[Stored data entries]
- - - - -
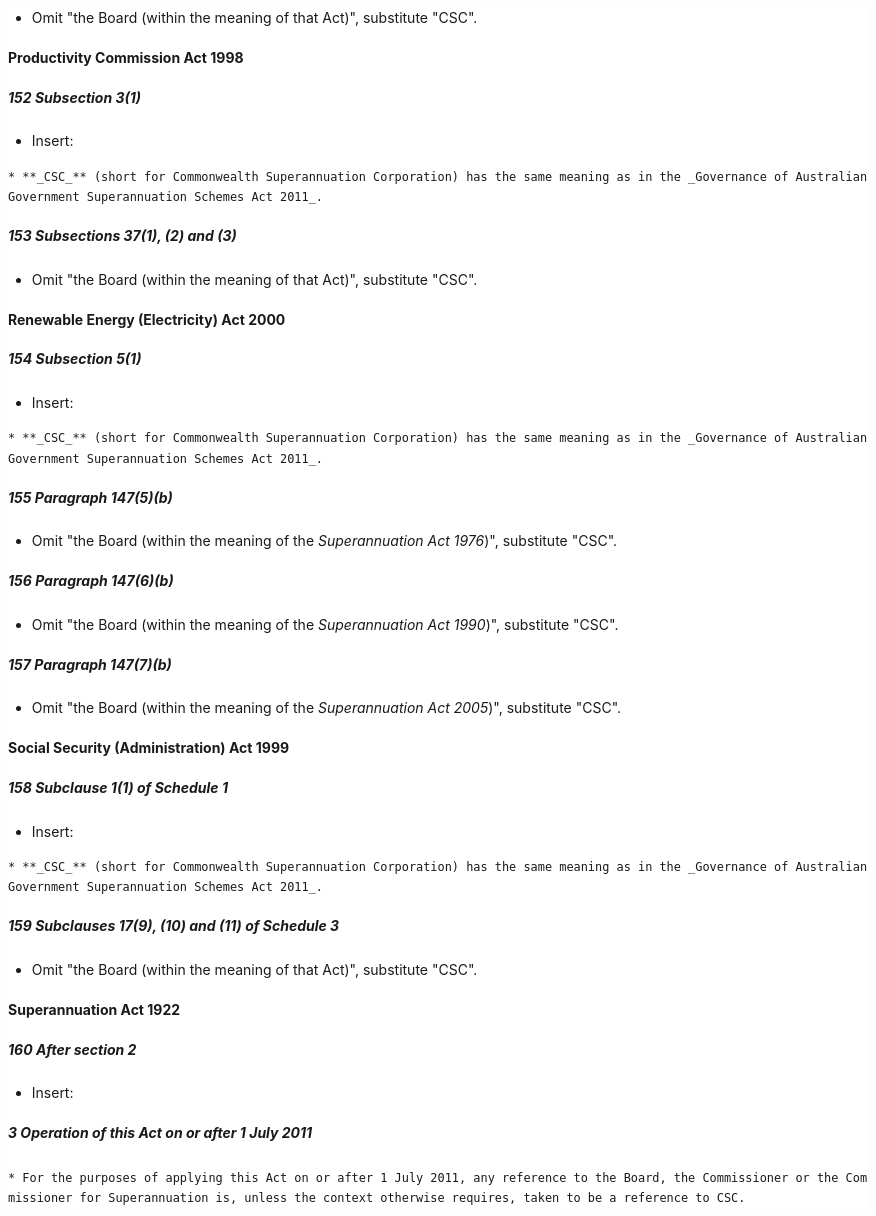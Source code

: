    * Omit "the Board (within the meaning of that Act)", substitute "CSC".

#### Productivity Commission Act 1998

##### 152  Subsection 3(1)

   * Insert: 

    * **_CSC_** (short for Commonwealth Superannuation Corporation) has the same meaning as in the _Governance of Australian Government Superannuation Schemes Act 2011_.

##### 153  Subsections 37(1), (2) and (3)

   * Omit "the Board (within the meaning of that Act)", substitute "CSC".

#### Renewable Energy (Electricity) Act 2000

##### 154  Subsection 5(1)

   * Insert: 

    * **_CSC_** (short for Commonwealth Superannuation Corporation) has the same meaning as in the _Governance of Australian Government Superannuation Schemes Act 2011_.

##### 155  Paragraph 147(5)(b)

   * Omit "the Board (within the meaning of the _Superannuation Act 1976_)", substitute "CSC".

##### 156  Paragraph 147(6)(b)

   * Omit "the Board (within the meaning of the _Superannuation Act 1990_)", substitute "CSC".

##### 157  Paragraph 147(7)(b)

   * Omit "the Board (within the meaning of the _Superannuation Act 2005_)", substitute "CSC".

#### Social Security (Administration) Act 1999

##### 158  Subclause 1(1) of Schedule 1

   * Insert: 

    * **_CSC_** (short for Commonwealth Superannuation Corporation) has the same meaning as in the _Governance of Australian Government Superannuation Schemes Act 2011_.

##### 159  Subclauses 17(9), (10) and (11) of Schedule 3

   * Omit "the Board (within the meaning of that Act)", substitute "CSC".

#### Superannuation Act 1922

##### 160  After section 2

   * Insert: 

##### 3  Operation of this Act on or after 1 July 2011

    * For the purposes of applying this Act on or after 1 July 2011, any reference to the Board, the Commissioner or the Commissioner for Superannuation is, unless the context otherwise requires, taken to be a reference to CSC.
- - - - -
### REQUIRED ACTION
Could you write out, exactly, each line of the data above from the one containing "#### Superannuation Act 1922" through the last, including both?

### ANSWER TO THE PROBLEM
#### Superannuation Act 1922

##### 160  After section 2

   * Insert: 

##### 3  Operation of this Act on or after 1 July 2011

    * For the purposes of applying this Act on or after 1 July 2011, any reference to the Board, the Commissioner or the Commissioner for Superannuation is, unless the context otherwise requires, taken to be a reference to CSC.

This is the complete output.